For a while, I taught courses at a university. Basically I taught applied philosophy – Informal Logic, Contemporary Moral Issues, Business Ethics. I discovered right away that essays on controversial issues were way over most of the students’ heads. I soon started giving an open book reading comprehension quiz for each essay I assigned – it doubled as a guide to the main points of the essay. I couldn’t teach them to assess what they didn’t even understand.

And in three out of three courses, students told me that the kind of thinking I was demanding, essentially critical thinking, was a new way of thinking: they hadn’t had to do it before. Arts majors, Science majors, and Business majors, even third and fourth year students – they all said the same thing.

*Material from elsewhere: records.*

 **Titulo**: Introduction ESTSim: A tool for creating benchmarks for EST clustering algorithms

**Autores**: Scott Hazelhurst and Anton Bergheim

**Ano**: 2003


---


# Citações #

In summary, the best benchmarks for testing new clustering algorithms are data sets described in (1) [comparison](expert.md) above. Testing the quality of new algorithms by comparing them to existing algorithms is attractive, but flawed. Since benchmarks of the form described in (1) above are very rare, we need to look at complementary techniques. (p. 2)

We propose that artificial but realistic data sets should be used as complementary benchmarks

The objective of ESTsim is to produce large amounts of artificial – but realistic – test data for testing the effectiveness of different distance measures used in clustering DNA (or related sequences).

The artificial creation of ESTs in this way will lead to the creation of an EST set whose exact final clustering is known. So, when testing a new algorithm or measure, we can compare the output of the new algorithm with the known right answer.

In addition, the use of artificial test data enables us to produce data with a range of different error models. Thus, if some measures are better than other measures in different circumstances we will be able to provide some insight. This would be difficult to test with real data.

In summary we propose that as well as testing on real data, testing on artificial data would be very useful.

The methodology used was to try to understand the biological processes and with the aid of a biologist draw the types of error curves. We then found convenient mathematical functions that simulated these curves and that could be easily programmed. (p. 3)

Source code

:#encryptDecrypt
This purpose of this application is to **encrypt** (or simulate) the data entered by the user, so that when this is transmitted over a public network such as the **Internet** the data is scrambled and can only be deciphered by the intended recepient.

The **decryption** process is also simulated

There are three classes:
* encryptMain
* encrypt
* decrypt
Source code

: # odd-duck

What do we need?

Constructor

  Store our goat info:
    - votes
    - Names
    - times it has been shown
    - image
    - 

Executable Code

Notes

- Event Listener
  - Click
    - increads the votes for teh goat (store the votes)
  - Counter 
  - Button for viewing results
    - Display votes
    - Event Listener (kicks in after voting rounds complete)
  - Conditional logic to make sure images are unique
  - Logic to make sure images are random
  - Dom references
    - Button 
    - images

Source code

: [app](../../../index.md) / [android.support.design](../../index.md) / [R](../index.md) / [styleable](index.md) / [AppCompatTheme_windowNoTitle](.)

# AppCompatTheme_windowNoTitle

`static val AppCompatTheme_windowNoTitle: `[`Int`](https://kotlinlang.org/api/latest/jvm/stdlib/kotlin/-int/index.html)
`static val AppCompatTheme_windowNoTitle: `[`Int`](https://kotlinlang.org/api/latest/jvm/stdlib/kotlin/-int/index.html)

And then – I happened to be in an Accounting class, watching students present case studies. The second group was very impressive. They sure had their act together. Respectfully in their suits and ties, standing at business attention, their voices projecting confidence, they introduced themselves as Wannick, Smith, and Pratsk: ‘We thank you for choosing us as your Accounting consultants, and we are happy to present to you today our analysis…’ They had rehearsed, that much was clear. And the power point presentation sure was slick: titles variously fonted with fade-ins and fade-outs, points neatly aligned and bulletted, graphics full of colour and icons – it looked just like the real thing. The class applauded.

I mumbled a query to the prof sitting next to me. ‘Suitcoats and power point aside, which group had the better analysis?’ ‘The first group – these guys missed some important discrepancies in the accounts.’ Hm. And if they didn’t get an A, there was hope, I thought.

Then again, no there wasn’t. The week after, the Student Union held an air band competition.